The rotunda had a way of making things look smaller in the light. People hunched over their trades like they were hiding from the world.
They found a small trading circle by a broken pillar. The seller had a stack of odd things: rope, a map with shaky lines, and a jar of water that shimmered faintly. The price for the water was three tokens. Kael watched the hands move, the quick trades, the way people measured each other.
Riven's stomach complained loud enough to be rude. "If this map doesn't get us out of here, I'm trading the author."
A kid offered them a map for two tokens — a scribble of tunnels with maybe useful markings. Seren eyed it, then ran a careful finger along the lines. "Might be useful," she wrote and handed the scrap to Kael. He handed a token. The kid smiled like he'd won a small war.
Riven bargained like a drunk. He grew louder and louder, making jokes the way a man uses noise to hide the fact he's nervous. At one stall he tried to charm a merchant into adding a stolen jar of jam. The merchant laughed, then sneaked a blade where Riven's coin had been when he wasn't looking. Riven's coin slid into the merchant's sleeve like a secret.
"Oi!" Riven cried when he noticed. He grabbed for it but flailing. Kael tugged him away, low and hard: Not here.
Seren hid the kid's map in her sleeve and shoved a scrap at Kael: Watch pockets. She gave Riven a look that said idiot and then be careful.
They moved on, and Kael felt lighter with the map tucked away. Small things matter here. Routes, a seam, a seam of light—things that can save you if you remember them.
At a stall selling stew, Riven bargained with his usual charm. He ended up with a bowl that smelled like a cathedral floor. He chewed and pretended it was fine. Seren wrote a note: Don't eat that and laughed with her eyes whenever Riven made the face like he was eating shit disguised as stew..
Later, someone bumped into Kael hard. He turned — quick and sharp — and saw a hand slip a coin into a sleeve.
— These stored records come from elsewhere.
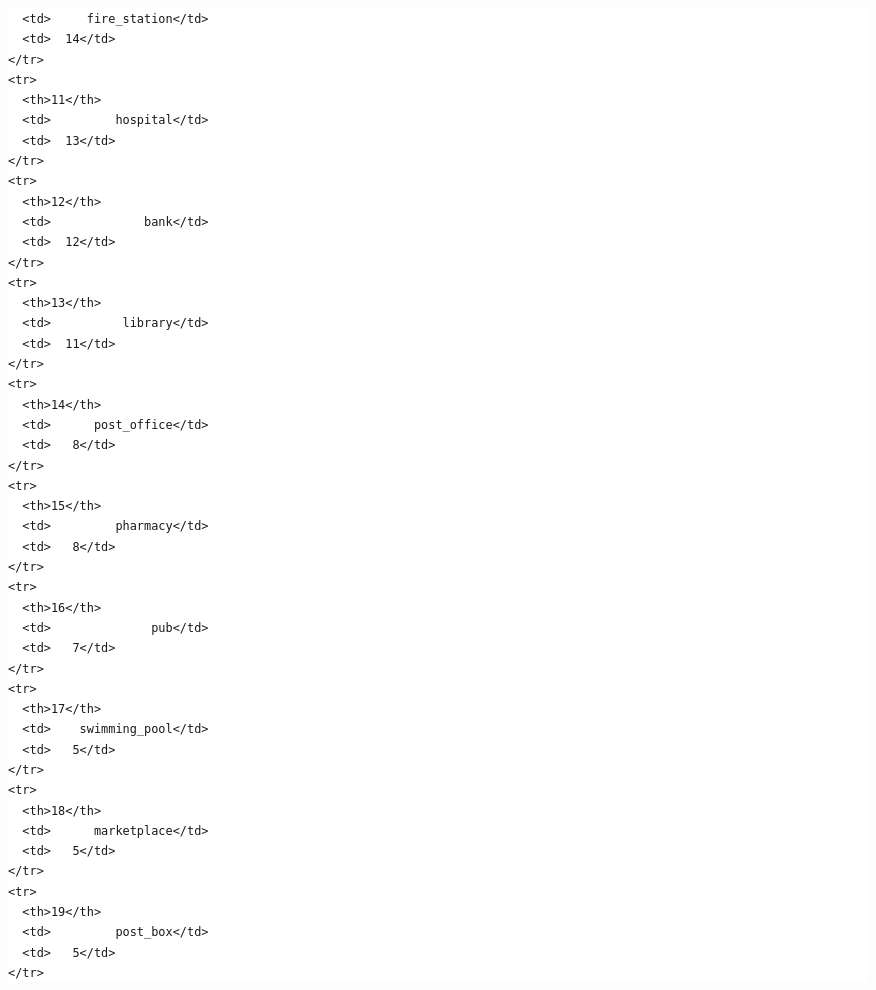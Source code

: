       <td>     fire_station</td>
      <td>  14</td>
    </tr>
    <tr>
      <th>11</th>
      <td>         hospital</td>
      <td>  13</td>
    </tr>
    <tr>
      <th>12</th>
      <td>             bank</td>
      <td>  12</td>
    </tr>
    <tr>
      <th>13</th>
      <td>          library</td>
      <td>  11</td>
    </tr>
    <tr>
      <th>14</th>
      <td>      post_office</td>
      <td>   8</td>
    </tr>
    <tr>
      <th>15</th>
      <td>         pharmacy</td>
      <td>   8</td>
    </tr>
    <tr>
      <th>16</th>
      <td>              pub</td>
      <td>   7</td>
    </tr>
    <tr>
      <th>17</th>
      <td>    swimming_pool</td>
      <td>   5</td>
    </tr>
    <tr>
      <th>18</th>
      <td>      marketplace</td>
      <td>   5</td>
    </tr>
    <tr>
      <th>19</th>
      <td>         post_box</td>
      <td>   5</td>
    </tr>
  </tbody>
</table>
</div>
The man was gone into the crowd before Kael could move.
Seeing that, Riven started swearing furiously.
"Thieves," Riven spat. "I'll cut his hands with my sword"
Kael grabbed his arm. "Not worth it. Debts are worse than steeling here."
They backed away and watched the man trade the coin at a stall. The ledger at the market's board scratched itself and added another tiny line.
Seren shrugged small and wrote: We're watched. Not worth a fight now. She folded the paper small and stuffed it in Kael's hand.
Kael stared at it. "We need more tokens," he said quietly. "We can't keep trading nothing."
Riven glared at him, then ducked his head. "Yeah. Fine. I'll get more tomorrow. Promise."
Kael didn't trust promises. He trusted things that were bought and counted. But he also trusted Riven's ridiculous grin. That had to count for something.
They left the market with less coin than they'd had and a map that might be useful later. On the way out, Kael saw Lyra watching from a high stall, her fingers tapping tokens together like she was counting birds. She gave him a small nod, like an offer and a threat.
A long sound rolled through the market.
BOOOONG.
The stall owners froze, mouths open. Then the market's noise came flooding back like a river. People shrugged and started trading again. The Labyrinth notes everything, but it doesn't always act fast.
Kael slid his hand into his pocket and found it oddly empty. He'd been robbed, but they'd gained a map and a learning experience. That had to be worth something.